TASK STATEMENT:
Take the material below and output exactly the run of lines from the one containing "发表于 2022-5-5 11:49</a>" down to the one containing "按赤木的身体素质，虽然很难打到专业巅峰，但很有可能进到国内省队二军水平", with both included.

- - - - - - -

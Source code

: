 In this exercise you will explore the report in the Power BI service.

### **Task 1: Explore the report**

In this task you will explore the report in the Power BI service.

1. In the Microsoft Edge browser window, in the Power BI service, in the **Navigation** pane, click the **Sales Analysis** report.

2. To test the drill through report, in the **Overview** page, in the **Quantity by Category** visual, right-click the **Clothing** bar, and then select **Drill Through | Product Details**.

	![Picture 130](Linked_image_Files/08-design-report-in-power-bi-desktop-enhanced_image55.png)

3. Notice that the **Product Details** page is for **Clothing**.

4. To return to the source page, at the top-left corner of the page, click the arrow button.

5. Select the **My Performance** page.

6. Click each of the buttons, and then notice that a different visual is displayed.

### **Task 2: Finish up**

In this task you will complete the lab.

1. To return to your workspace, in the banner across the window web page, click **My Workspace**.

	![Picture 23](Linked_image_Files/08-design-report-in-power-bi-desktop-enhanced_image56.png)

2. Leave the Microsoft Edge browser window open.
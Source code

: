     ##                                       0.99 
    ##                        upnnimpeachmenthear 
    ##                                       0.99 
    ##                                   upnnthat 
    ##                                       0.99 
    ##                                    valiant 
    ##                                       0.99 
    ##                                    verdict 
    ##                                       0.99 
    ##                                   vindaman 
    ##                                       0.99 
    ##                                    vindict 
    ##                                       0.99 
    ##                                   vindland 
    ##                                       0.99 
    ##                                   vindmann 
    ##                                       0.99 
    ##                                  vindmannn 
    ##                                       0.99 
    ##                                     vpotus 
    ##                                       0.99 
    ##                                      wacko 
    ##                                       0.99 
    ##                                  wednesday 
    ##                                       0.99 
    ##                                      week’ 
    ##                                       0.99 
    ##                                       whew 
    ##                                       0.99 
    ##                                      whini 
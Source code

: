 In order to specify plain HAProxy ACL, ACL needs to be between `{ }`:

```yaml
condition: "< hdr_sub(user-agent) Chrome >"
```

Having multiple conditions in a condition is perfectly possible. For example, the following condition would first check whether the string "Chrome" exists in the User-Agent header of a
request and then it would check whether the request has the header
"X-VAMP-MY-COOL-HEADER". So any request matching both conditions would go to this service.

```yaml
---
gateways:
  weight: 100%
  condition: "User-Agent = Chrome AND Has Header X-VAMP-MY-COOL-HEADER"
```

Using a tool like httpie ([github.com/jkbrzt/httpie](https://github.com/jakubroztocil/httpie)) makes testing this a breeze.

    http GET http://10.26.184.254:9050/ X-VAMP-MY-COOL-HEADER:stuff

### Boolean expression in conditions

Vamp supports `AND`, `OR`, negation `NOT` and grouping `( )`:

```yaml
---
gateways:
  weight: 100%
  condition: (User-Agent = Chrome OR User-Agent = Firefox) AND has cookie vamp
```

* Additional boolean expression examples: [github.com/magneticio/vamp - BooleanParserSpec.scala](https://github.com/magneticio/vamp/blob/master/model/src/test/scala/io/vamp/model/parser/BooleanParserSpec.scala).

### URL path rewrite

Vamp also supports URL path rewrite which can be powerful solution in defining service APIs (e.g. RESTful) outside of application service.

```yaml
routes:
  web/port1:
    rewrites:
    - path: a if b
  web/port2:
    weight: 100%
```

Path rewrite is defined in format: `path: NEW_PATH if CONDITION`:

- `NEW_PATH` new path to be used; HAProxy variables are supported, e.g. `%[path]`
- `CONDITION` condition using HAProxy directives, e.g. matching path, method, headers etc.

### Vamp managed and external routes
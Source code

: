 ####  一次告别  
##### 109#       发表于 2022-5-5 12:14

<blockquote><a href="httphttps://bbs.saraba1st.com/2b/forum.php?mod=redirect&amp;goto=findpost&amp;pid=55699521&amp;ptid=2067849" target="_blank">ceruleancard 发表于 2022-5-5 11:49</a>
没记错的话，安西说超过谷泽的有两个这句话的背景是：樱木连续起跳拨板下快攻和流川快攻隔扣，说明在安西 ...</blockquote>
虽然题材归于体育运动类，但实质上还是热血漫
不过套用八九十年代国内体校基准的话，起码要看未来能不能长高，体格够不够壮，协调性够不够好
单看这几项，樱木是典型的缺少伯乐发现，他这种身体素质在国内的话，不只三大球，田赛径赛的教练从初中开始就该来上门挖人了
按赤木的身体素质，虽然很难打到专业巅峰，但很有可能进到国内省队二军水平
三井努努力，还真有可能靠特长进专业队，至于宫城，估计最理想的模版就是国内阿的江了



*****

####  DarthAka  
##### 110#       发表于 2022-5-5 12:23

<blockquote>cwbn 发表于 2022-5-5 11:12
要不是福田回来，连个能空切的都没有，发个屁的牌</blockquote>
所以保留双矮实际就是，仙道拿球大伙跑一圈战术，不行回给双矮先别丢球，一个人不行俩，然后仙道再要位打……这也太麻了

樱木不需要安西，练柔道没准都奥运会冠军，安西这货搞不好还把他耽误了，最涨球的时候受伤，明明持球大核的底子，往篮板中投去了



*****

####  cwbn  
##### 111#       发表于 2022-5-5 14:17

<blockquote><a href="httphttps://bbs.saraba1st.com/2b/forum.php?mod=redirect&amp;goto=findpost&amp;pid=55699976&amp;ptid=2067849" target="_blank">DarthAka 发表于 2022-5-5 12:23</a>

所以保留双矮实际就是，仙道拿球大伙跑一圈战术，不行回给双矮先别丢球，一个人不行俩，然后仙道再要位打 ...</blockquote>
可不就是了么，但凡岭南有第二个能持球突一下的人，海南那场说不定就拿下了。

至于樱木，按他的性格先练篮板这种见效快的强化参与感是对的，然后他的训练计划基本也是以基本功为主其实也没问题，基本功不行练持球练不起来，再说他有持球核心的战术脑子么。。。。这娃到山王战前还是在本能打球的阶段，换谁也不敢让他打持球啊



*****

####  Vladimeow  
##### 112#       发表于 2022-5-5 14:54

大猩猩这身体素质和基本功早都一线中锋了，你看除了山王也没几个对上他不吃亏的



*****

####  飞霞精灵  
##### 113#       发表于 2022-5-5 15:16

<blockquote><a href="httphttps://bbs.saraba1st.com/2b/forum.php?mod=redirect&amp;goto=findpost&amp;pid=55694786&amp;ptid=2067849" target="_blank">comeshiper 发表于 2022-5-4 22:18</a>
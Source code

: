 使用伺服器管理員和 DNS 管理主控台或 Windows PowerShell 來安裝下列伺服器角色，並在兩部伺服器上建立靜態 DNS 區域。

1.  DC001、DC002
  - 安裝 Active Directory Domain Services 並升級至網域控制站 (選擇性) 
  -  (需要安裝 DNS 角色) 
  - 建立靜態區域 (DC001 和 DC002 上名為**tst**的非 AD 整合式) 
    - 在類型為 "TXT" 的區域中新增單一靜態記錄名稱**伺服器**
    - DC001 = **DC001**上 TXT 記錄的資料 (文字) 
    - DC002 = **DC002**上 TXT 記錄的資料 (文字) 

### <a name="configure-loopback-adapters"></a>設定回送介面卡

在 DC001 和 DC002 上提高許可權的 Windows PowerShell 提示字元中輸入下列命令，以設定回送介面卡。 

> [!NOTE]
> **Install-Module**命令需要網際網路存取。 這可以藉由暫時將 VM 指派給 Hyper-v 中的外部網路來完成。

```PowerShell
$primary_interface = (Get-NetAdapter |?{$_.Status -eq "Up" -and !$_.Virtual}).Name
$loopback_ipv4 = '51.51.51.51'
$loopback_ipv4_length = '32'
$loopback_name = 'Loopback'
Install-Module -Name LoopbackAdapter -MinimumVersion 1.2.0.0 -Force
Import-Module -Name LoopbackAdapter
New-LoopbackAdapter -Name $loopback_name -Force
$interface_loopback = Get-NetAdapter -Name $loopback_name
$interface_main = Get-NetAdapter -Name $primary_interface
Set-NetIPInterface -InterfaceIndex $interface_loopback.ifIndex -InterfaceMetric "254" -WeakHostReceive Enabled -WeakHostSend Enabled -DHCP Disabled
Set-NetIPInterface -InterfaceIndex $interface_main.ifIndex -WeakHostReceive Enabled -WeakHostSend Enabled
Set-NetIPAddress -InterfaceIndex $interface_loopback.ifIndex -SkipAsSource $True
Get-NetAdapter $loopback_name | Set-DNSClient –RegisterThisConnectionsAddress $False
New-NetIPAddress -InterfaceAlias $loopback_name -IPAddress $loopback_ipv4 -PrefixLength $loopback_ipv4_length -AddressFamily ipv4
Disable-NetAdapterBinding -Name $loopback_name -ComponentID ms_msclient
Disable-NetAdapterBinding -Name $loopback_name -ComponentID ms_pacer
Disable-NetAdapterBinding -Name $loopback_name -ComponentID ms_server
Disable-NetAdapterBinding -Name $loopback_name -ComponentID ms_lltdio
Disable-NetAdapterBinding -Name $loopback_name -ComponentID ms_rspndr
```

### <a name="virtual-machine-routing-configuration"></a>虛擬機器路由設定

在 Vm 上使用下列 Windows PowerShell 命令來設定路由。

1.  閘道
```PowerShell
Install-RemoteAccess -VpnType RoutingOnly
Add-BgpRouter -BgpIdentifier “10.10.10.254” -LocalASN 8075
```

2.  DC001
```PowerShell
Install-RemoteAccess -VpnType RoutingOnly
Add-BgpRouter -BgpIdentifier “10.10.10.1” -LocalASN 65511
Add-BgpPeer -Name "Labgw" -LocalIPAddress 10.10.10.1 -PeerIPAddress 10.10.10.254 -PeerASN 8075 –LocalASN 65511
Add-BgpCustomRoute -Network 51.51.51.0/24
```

- - - - - - -

ANSWER:
<blockquote><a href="httphttps://bbs.saraba1st.com/2b/forum.php?mod=redirect&amp;goto=findpost&amp;pid=55699521&amp;ptid=2067849" target="_blank">ceruleancard 发表于 2022-5-5 11:49</a>
没记错的话，安西说超过谷泽的有两个这句话的背景是：樱木连续起跳拨板下快攻和流川快攻隔扣，说明在安西 ...</blockquote>
虽然题材归于体育运动类，但实质上还是热血漫
不过套用八九十年代国内体校基准的话，起码要看未来能不能长高，体格够不够壮，协调性够不够好
单看这几项，樱木是典型的缺少伯乐发现，他这种身体素质在国内的话，不只三大球，田赛径赛的教练从初中开始就该来上门挖人了
按赤木的身体素质，虽然很难打到专业巅峰，但很有可能进到国内省队二军水平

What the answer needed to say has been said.